_Problem requirements:_ Return each entry below word for word, leaving out any image.

_The data:_
=-=-=-=-=
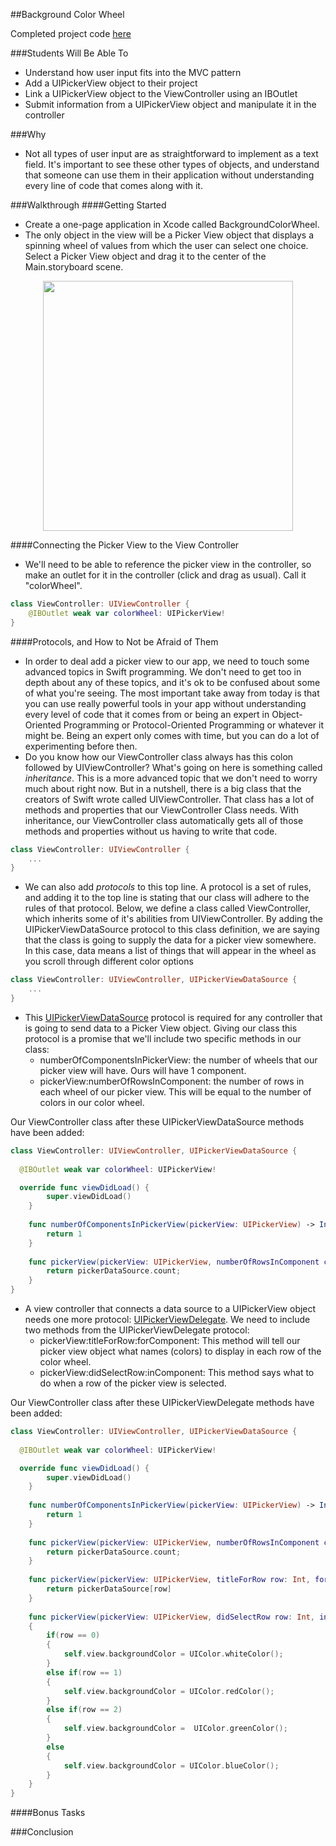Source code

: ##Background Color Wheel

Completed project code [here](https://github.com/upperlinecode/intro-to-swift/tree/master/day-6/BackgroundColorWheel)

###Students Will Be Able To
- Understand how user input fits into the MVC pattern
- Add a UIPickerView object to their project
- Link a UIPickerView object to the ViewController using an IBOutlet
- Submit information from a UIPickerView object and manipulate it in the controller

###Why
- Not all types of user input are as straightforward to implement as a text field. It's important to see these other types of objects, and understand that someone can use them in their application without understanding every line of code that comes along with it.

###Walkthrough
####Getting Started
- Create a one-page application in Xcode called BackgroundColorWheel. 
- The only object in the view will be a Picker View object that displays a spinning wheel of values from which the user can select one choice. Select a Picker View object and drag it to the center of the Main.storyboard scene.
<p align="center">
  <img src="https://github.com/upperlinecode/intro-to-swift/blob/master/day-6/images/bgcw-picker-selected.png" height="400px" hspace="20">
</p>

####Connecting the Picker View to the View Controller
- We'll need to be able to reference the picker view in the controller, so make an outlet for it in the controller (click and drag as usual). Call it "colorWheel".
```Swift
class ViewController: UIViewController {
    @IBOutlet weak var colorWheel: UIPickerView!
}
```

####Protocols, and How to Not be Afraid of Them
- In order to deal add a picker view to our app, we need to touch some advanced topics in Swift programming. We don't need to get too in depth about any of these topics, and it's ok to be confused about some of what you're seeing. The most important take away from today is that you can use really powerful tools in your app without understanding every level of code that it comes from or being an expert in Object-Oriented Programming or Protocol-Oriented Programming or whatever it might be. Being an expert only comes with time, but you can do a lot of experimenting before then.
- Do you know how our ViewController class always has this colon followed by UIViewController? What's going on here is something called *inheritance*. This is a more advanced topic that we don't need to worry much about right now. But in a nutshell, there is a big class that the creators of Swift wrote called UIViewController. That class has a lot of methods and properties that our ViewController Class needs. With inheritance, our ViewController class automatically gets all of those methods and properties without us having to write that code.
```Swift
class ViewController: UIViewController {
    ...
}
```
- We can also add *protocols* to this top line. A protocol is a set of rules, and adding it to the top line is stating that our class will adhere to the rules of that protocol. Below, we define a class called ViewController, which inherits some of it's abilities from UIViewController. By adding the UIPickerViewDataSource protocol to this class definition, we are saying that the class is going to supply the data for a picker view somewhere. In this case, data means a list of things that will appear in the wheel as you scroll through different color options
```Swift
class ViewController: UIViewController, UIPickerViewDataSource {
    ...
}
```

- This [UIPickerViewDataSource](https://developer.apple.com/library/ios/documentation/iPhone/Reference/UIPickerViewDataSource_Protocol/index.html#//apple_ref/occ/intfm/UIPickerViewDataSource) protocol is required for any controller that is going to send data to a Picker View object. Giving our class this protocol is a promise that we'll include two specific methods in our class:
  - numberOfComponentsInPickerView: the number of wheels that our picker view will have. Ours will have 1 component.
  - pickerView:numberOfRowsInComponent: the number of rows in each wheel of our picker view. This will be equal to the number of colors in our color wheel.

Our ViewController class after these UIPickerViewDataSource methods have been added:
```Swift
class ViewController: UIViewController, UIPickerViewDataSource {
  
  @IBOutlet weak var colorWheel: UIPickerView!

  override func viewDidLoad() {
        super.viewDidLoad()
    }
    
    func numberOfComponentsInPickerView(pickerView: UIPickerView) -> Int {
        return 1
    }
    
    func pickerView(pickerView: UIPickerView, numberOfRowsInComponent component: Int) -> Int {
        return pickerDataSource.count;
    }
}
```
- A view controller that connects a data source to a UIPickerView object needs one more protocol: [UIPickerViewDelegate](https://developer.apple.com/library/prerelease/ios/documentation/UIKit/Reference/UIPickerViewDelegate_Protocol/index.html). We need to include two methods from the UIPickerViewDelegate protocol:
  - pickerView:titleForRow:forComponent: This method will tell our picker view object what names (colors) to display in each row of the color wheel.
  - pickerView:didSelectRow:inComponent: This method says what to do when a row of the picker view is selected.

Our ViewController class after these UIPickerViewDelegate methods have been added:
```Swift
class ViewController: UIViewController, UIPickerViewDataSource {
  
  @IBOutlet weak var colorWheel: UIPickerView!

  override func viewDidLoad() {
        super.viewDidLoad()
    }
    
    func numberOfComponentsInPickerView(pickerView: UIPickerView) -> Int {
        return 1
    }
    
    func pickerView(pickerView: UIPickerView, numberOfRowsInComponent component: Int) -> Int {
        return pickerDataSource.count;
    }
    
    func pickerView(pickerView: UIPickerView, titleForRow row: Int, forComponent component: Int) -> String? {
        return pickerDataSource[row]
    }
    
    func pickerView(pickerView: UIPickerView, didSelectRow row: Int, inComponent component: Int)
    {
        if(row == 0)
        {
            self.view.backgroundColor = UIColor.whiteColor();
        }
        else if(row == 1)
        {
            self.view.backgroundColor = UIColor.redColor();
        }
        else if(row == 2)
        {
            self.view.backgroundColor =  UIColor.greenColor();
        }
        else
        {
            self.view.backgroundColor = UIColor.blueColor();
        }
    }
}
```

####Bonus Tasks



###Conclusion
=-=-=-=-=
_Written reply:_
Source code

: ##Background Color Wheel

Completed project code [here](https://github.com/upperlinecode/intro-to-swift/tree/master/day-6/BackgroundColorWheel)

###Students Will Be Able To
- Understand how user input fits into the MVC pattern
- Add a UIPickerView object to their project
- Link a UIPickerView object to the ViewController using an IBOutlet
- Submit information from a UIPickerView object and manipulate it in the controller

###Why
- Not all types of user input are as straightforward to implement as a text field. It's important to see these other types of objects, and understand that someone can use them in their application without understanding every line of code that comes along with it.

###Walkthrough
####Getting Started
- Create a one-page application in Xcode called BackgroundColorWheel. 
- The only object in the view will be a Picker View object that displays a spinning wheel of values from which the user can select one choice. Select a Picker View object and drag it to the center of the Main.storyboard scene.
<p align="center">
  <img src="https://github.com/upperlinecode/intro-to-swift/blob/master/day-6/images/bgcw-picker-selected.png" height="400px" hspace="20">
</p>

####Connecting the Picker View to the View Controller
- We'll need to be able to reference the picker view in the controller, so make an outlet for it in the controller (click and drag as usual). Call it "colorWheel".
```Swift
class ViewController: UIViewController {
    @IBOutlet weak var colorWheel: UIPickerView!
}
```

####Protocols, and How to Not be Afraid of Them
- In order to deal add a picker view to our app, we need to touch some advanced topics in Swift programming. We don't need to get too in depth about any of these topics, and it's ok to be confused about some of what you're seeing. The most important take away from today is that you can use really powerful tools in your app without understanding every level of code that it comes from or being an expert in Object-Oriented Programming or Protocol-Oriented Programming or whatever it might be. Being an expert only comes with time, but you can do a lot of experimenting before then.
- Do you know how our ViewController class always has this colon followed by UIViewController? What's going on here is something called *inheritance*. This is a more advanced topic that we don't need to worry much about right now. But in a nutshell, there is a big class that the creators of Swift wrote called UIViewController. That class has a lot of methods and properties that our ViewController Class needs. With inheritance, our ViewController class automatically gets all of those methods and properties without us having to write that code.
```Swift
class ViewController: UIViewController {
    ...
}
```
- We can also add *protocols* to this top line. A protocol is a set of rules, and adding it to the top line is stating that our class will adhere to the rules of that protocol. Below, we define a class called ViewController, which inherits some of it's abilities from UIViewController. By adding the UIPickerViewDataSource protocol to this class definition, we are saying that the class is going to supply the data for a picker view somewhere. In this case, data means a list of things that will appear in the wheel as you scroll through different color options
```Swift
class ViewController: UIViewController, UIPickerViewDataSource {
    ...
}
```

- This [UIPickerViewDataSource](https://developer.apple.com/library/ios/documentation/iPhone/Reference/UIPickerViewDataSource_Protocol/index.html#//apple_ref/occ/intfm/UIPickerViewDataSource) protocol is required for any controller that is going to send data to a Picker View object. Giving our class this protocol is a promise that we'll include two specific methods in our class:
  - numberOfComponentsInPickerView: the number of wheels that our picker view will have. Ours will have 1 component.
  - pickerView:numberOfRowsInComponent: the number of rows in each wheel of our picker view. This will be equal to the number of colors in our color wheel.

Our ViewController class after these UIPickerViewDataSource methods have been added:
```Swift
class ViewController: UIViewController, UIPickerViewDataSource {
  
  @IBOutlet weak var colorWheel: UIPickerView!

  override func viewDidLoad() {
        super.viewDidLoad()
    }
    
    func numberOfComponentsInPickerView(pickerView: UIPickerView) -> Int {
        return 1
    }
    
    func pickerView(pickerView: UIPickerView, numberOfRowsInComponent component: Int) -> Int {
        return pickerDataSource.count;
    }
}
```
- A view controller that connects a data source to a UIPickerView object needs one more protocol: [UIPickerViewDelegate](https://developer.apple.com/library/prerelease/ios/documentation/UIKit/Reference/UIPickerViewDelegate_Protocol/index.html). We need to include two methods from the UIPickerViewDelegate protocol:
  - pickerView:titleForRow:forComponent: This method will tell our picker view object what names (colors) to display in each row of the color wheel.
  - pickerView:didSelectRow:inComponent: This method says what to do when a row of the picker view is selected.

Our ViewController class after these UIPickerViewDelegate methods have been added:
```Swift
class ViewController: UIViewController, UIPickerViewDataSource {
  
  @IBOutlet weak var colorWheel: UIPickerView!

  override func viewDidLoad() {
        super.viewDidLoad()
    }
    
    func numberOfComponentsInPickerView(pickerView: UIPickerView) -> Int {
        return 1
    }
    
    func pickerView(pickerView: UIPickerView, numberOfRowsInComponent component: Int) -> Int {
        return pickerDataSource.count;
    }
    
    func pickerView(pickerView: UIPickerView, titleForRow row: Int, forComponent component: Int) -> String? {
        return pickerDataSource[row]
    }
    
    func pickerView(pickerView: UIPickerView, didSelectRow row: Int, inComponent component: Int)
    {
        if(row == 0)
        {
            self.view.backgroundColor = UIColor.whiteColor();
        }
        else if(row == 1)
        {
            self.view.backgroundColor = UIColor.redColor();
        }
        else if(row == 2)
        {
            self.view.backgroundColor =  UIColor.greenColor();
        }
        else
        {
            self.view.backgroundColor = UIColor.blueColor();
        }
    }
}
```

####Bonus Tasks



###Conclusion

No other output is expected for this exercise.